Q&A: Tips for getting started on dividend-focused investing

Here is a primer on the mechanics of dividend-focused investing, and answers to some common questions investors may have.

Are stock dividend yields near historical highs?

No. The average dividend yield of the Standard & Poor's 500 index stocks now is 2%. That's up from the record low of 1.1% in early 2000, but well below the average yield of about 5% in the late 1970s.

Compared with short-term interest rates near zero and high-quality bond yields in low single digits, however, the yields of 2.5% to 4% on some of the most popular dividend-paying shares look relatively attractive — with the caveat that stocks always carry the risk of principal loss.

How is "yield" calculated, anyway?

Take a stock's current annual dividend and divide it by the current price of the stock. That's the percentage return, or yield, on the money you invest.

A $1-a-share annual dividend on a stock now priced at $30 yields 3.3%.

Can the yield rise over time?

Yes. If a company raises its dividend, your yield would be the new dividend divided by the share price you paid. Over time, if a $1-a-share dividend rises to $2 a share, the annualized yield on shares bought for $30 would be 6.7%.

By contrast, annual interest payments on bonds usually are fixed for the life of the bond.

If I'm interested in dividend income, why not just buy the stocks with the highest current yields?

A stock's current yield should be just one consideration, analysts say.

Typically, the highest-yielding stocks are those of companies that have fairly slow growth prospects. The yields are higher because investors expect limited share price appreciation or dividend growth, or both.

Lower-yielding stocks, by contrast, may have much more potential for dividend increases down the road.

How do I know a company won't cut or eliminate its dividend at some point?

There are no guarantees, but researching a stock before you buy can help minimize that risk.

First, check the company's investor-relations page on its website. Some firms explain the goal they have for dividend increases and show the recent history of dividend changes.

Basic research you can do by simply searching the Internet under the company's name and "dividends" also will turn up plenty of useful information.

One crucial question to ask is how much of a company's earnings are currently being paid out as dividends each quarter.

If that "payout ratio" is high — say, 70% or 80% — a company may have much less room to raise the dividend than if the ratio is, say, 40%.

Don't many investors just reinvest their dividends rather than take them in cash?

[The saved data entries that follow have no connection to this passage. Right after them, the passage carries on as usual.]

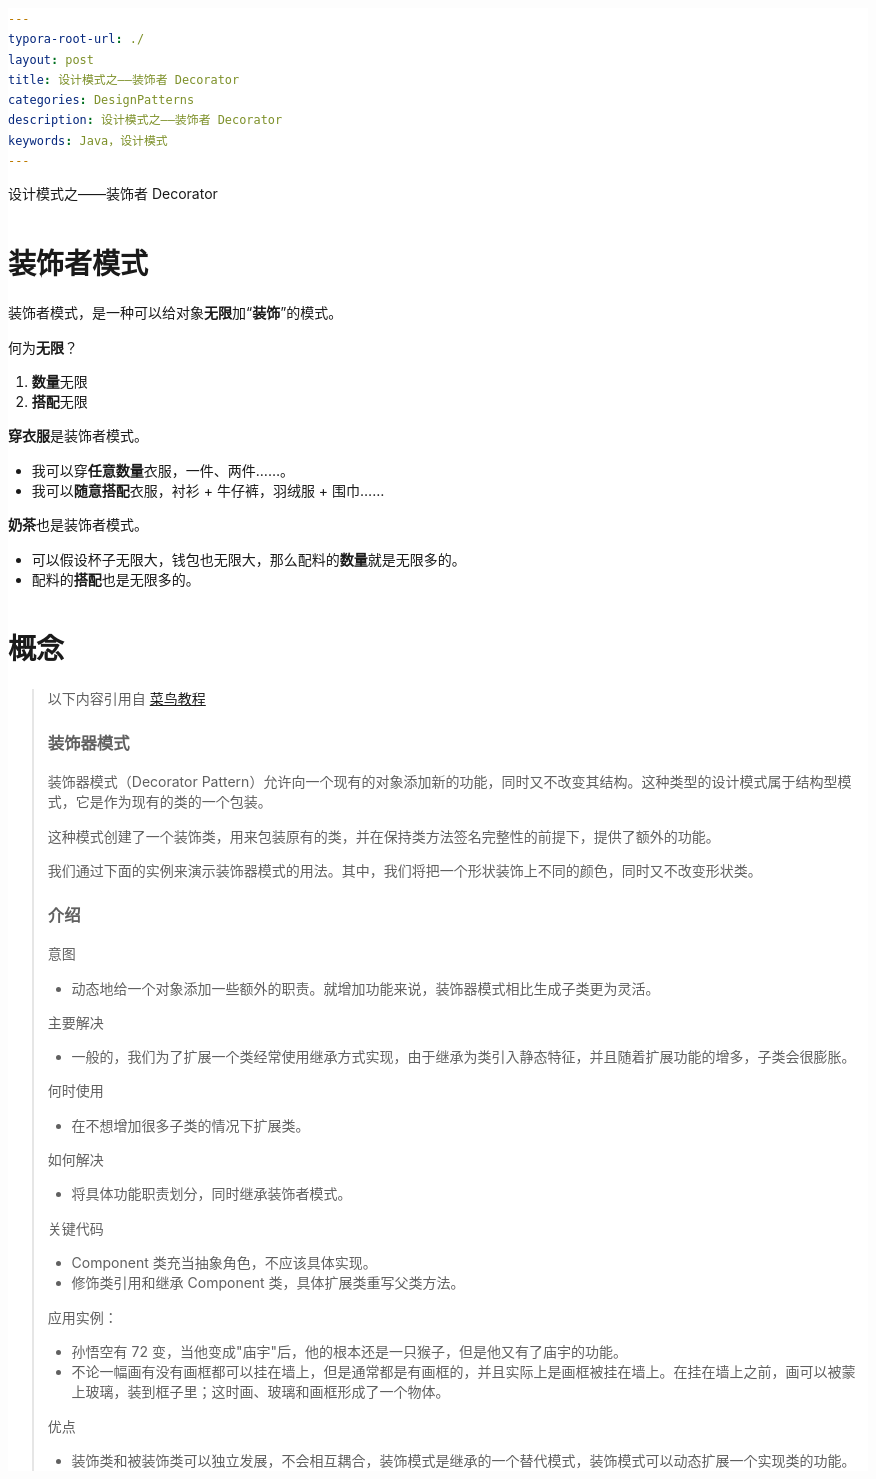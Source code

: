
```yaml
---
typora-root-url: ./
layout: post
title: 设计模式之——装饰者 Decorator
categories: DesignPatterns
description: 设计模式之——装饰者 Decorator
keywords: Java，设计模式
---
```


设计模式之——装饰者 Decorator

# 装饰者模式

装饰者模式，是一种可以给对象**无限**加“**装饰**”的模式。

何为**无限**？
1. **数量**无限
2. **搭配**无限

**穿衣服**是装饰者模式。
- 我可以穿**任意数量**衣服，一件、两件……。
- 我可以**随意搭配**衣服，衬衫 + 牛仔裤，羽绒服 + 围巾……

**奶茶**也是装饰者模式。
- 可以假设杯子无限大，钱包也无限大，那么配料的**数量**就是无限多的。
- 配料的**搭配**也是无限多的。

# 概念

> 以下内容引用自 [菜鸟教程](https://www.runoob.com/design-pattern/decorator-pattern.html)
> 
> ### 装饰器模式
> 装饰器模式（Decorator Pattern）允许向一个现有的对象添加新的功能，同时又不改变其结构。这种类型的设计模式属于结构型模式，它是作为现有的类的一个包装。
> 
> 这种模式创建了一个装饰类，用来包装原有的类，并在保持类方法签名完整性的前提下，提供了额外的功能。
> 
> 我们通过下面的实例来演示装饰器模式的用法。其中，我们将把一个形状装饰上不同的颜色，同时又不改变形状类。
> 
> ### 介绍
> 意图
> - 动态地给一个对象添加一些额外的职责。就增加功能来说，装饰器模式相比生成子类更为灵活。
> 
> 主要解决
> - 一般的，我们为了扩展一个类经常使用继承方式实现，由于继承为类引入静态特征，并且随着扩展功能的增多，子类会很膨胀。
> 
> 何时使用
> - 在不想增加很多子类的情况下扩展类。
> 
> 如何解决
> - 将具体功能职责划分，同时继承装饰者模式。
> 
> 关键代码
> - Component 类充当抽象角色，不应该具体实现。
> - 修饰类引用和继承 Component 类，具体扩展类重写父类方法。
> 
> 应用实例： 
> - 孙悟空有 72 变，当他变成"庙宇"后，他的根本还是一只猴子，但是他又有了庙宇的功能。
> - 不论一幅画有没有画框都可以挂在墙上，但是通常都是有画框的，并且实际上是画框被挂在墙上。在挂在墙上之前，画可以被蒙上玻璃，装到框子里；这时画、玻璃和画框形成了一个物体。
> 
> 优点
> - 装饰类和被装饰类可以独立发展，不会相互耦合，装饰模式是继承的一个替代模式，装饰模式可以动态扩展一个实现类的功能。
>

Yes. And major companies often offer dividend reinvestment plans, or DRIPs, that allow investors to buy shares directly from the company and have quarterly dividends invested in additional shares, at no commission charge.

If I'm trying to build a diversified portfolio of dividend-paying stocks, how many do I need?

Charles Carlson, editor of the DRIP Investor newsletter in Hammond, Ind., recommends building a portfolio of 20 to 30 stocks, diversified across industries so you aren't dependent on one sector.

Josh Peters, dividend strategist at Morningstar Inc., thinks 15 to 20 stocks may be enough for many investors, and a manageable number to monitor.

He urges investors to start slowly: Identify stocks that are attractive, then buy in gradually, taking advantage of market pullbacks.

Patience is a hallmark of dividend investing, Peters says. "You make your money on the journey, not the destination."

If I don't have the wherewithal or desire to buy individual stocks, what about using mutual funds?

There's a long list of choices for investors who want dividend-focused funds. As with individual stocks, the question is whether you want a higher current dividend yield, or a lower yield but the potential for faster dividend growth over time.

Christine Benz, Morningstar's personal finance director, this month highlighted three funds for dividend seekers to consider: American Mutual (ticker symbol: AMRMX), Bridgeway Blue Chip 35 Index (BRLIX) and Vanguard Dividend Growth (VDIGX).

Also increasingly popular are exchange-traded funds that allow investors to focus on specific niches within the dividend-paying stock universe.

For example, the iShares High Dividend Equity fund (HDV) owns stocks that are screened for quality. The Wisdom Tree DEFA fund (DWM) targets stocks overseas, where dividend yields in many cases are higher than on comparable U.S. stocks.

Morningstar's list of its favorite dividend ETFs for 2012 includes those two as well as Vanguard High Dividend Yield Index fund (VYM), PowerShares FTSE RAFI U.S. 1000 fund (PRF) and Vanguard Dividend Appreciation fund (VIG).

How are dividends taxed?

The top federal tax rate on dividends was cut in 2003 to 15%, the same rate as on long-term capital gains. The tax code favors dividends over interest income, which is taxed at ordinary income tax rates.

But those 2003 tax cuts will expire for all investors in 2013 unless Congress extends them, as it did in 2010. Without an extension, the top dividend tax rate would rise to 39.6%.

To raise revenue, President Obama has proposed boosting the dividend tax rate for individuals earning more than $200,000 a year and couples earning more than $250,000. The top rate on dividends would rise to nearly 45% for those people.

Obama's proposal sets the stage for a battle with GOP leaders, who oppose higher dividend taxes.